## About this task
Take each line of the data that contains the string "label" and copy it.

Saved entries
☆ ☆ ☆
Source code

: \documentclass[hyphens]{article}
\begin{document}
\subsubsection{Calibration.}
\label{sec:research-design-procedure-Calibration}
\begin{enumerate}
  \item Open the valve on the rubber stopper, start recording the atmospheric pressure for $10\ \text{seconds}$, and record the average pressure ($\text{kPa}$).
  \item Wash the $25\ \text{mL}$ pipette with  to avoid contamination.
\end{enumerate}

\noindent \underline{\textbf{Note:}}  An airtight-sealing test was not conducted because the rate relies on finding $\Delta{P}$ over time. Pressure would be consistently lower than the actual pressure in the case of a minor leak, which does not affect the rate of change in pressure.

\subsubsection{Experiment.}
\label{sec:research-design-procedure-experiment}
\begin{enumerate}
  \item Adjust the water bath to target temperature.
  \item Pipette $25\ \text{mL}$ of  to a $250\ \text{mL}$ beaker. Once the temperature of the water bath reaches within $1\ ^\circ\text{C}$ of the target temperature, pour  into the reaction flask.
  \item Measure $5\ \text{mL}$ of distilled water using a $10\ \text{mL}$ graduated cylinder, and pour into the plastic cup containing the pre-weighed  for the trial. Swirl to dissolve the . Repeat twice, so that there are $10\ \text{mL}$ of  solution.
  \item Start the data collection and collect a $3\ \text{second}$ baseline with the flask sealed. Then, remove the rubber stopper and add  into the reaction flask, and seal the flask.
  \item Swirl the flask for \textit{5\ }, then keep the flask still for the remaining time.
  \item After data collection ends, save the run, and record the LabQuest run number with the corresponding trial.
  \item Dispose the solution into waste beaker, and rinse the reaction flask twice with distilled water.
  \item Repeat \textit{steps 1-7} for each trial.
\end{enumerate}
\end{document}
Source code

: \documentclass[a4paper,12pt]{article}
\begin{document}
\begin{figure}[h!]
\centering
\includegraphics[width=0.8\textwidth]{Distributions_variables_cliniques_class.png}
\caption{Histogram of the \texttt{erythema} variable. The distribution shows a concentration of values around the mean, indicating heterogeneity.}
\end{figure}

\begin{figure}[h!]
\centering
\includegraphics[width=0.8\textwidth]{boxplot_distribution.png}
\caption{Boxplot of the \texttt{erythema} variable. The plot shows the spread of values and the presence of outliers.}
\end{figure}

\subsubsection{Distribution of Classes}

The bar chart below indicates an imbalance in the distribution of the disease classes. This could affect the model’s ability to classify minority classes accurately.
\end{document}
☆ ☆ ☆
## Task result
\label{sec:research-design-procedure-Calibration}
\label{sec:research-design-procedure-experiment}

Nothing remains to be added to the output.